PPRuNe Forums - View Single Post - AF 447 Thread No. 6
View Single Post
Old 29th Oct 2011, 20:27
  #1495 (permalink)  
RetiredF4
 
Join Date: Jun 2009
Location: Germany
Age: 71
Posts: 776
Received 3 Likes on 1 Post
Departure

BOAC
........ Most of us would have expected a departure, I'm sure.
Sorry to object here.

Imho with the term "departure" we adress the point, where the aircraft leaves the region of controlled flight (i.e. departs the flight regime).

There is no doubt, that the aircraft was outside this controlled flight region, was uncontrolled and therefore had departed. It stalled and departed with a high sinkrate and some minor roll oscilations.

Unaccelarated stall and departure like we had here (1g-stall) is less liable to violent maneuvers / g-loads / rolls/ oscilations and therefore hard to discover from the aircraft behaviour alone (without reference to the instruments or to the outside). First sign might be a gentle nose drop in a conventional aircraft, but not in AF447 case, as the FCPC´s where acting to maintain the demanded load factor. This stall has besides the AOA problem (AOA too high) also a speed problem (speed too low for 1g flight). To recover it is necessary to reduce the AOA and increase speed up to flying speed again.

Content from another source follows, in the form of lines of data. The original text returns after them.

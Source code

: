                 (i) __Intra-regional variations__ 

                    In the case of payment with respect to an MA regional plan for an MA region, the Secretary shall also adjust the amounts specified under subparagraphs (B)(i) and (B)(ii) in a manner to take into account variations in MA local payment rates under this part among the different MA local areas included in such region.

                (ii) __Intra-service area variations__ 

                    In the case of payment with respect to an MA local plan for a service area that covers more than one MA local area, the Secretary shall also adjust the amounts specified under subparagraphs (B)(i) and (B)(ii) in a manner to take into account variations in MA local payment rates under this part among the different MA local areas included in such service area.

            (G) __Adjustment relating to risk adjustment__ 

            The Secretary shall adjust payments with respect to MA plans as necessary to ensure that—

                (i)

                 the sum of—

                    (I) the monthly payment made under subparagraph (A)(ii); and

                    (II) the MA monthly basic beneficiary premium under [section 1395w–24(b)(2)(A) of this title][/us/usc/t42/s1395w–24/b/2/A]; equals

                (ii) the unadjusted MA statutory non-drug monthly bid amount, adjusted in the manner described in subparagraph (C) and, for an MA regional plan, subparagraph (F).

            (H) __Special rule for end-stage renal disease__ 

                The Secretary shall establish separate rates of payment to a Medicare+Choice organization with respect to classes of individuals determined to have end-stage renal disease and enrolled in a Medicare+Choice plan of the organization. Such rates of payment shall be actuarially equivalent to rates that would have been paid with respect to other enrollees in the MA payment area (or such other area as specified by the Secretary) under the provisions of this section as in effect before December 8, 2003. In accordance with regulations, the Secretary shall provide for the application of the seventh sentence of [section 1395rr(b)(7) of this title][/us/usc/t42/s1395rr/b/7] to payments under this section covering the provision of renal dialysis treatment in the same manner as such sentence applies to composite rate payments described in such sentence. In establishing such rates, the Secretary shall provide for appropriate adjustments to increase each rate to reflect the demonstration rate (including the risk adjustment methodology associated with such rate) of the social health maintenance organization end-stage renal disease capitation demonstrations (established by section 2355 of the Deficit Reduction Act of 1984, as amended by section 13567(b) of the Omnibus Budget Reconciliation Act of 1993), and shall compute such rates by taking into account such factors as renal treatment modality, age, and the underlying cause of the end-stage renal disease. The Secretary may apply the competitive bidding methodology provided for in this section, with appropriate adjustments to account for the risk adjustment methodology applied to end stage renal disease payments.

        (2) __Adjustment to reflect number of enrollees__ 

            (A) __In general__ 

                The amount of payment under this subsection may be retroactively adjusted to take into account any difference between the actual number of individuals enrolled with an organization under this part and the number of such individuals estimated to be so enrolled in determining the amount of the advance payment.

Accelerated stalls (normal asociated with turning) are more sudden and more violent. The flow separation over the wings is not equally distributed and therefore yaw, roll and pitch changes in any random combination are induced. There is a primary AOA problem (g-induced too high AOA) but lesser or no speed problem (speed too low for acelerated flight, but not for 1g flight) and relaxing of g-load does the trick to solve the problem.

The entry into the stall of AF 447 was very smooth, as the speed decay below the stall speed occured in the timeframe, where the PF tried to correct his pitchup by some ND input (g load around 1 g). But the mass of the airframe in combination with the pitch upward vector smoothed the airframe close to the stall (second stall warning). It was initially no AOA problem, but a speed problem (running out of speed in the climb with not enough power applied). At that point speeds where already unreliable. The aplication of TOGA at that critical phase delayed the departure and held the AC in the pitch and in a little bit of climb (for further 500 feet) while further shedding vital speed. But finally the AC just departed by picking up a high descent rate and some roll oscilations.

The slowing during the climb might also have caused some SI (if you slow, you feel tilt forward) and induced doubts about the validity of the pitch information, as airspeed was unreliable already. That would also explain the missing ND inputs (as he felt already ND pitch) and the thinking of the PF at some point later, that they where fast and thus descending fast (not believing the pitch information), not falling / stalling downward fast.

All three pilots saw their problems obviously in the roll oscilations not in speed and AOA. Otherwise primary concern should have been the reduction of AOA and rolling wings level later on, when AOA reached an non stalled value.

Later on when it came to their mind that they are not in some high speed descent, that commanding climb with the SS did not work, they couldn´t get their mindset squared to "being stalled" and the apropriate recovery procedure.

Last edited by RetiredF4; 29th Oct 2011 at 21:11.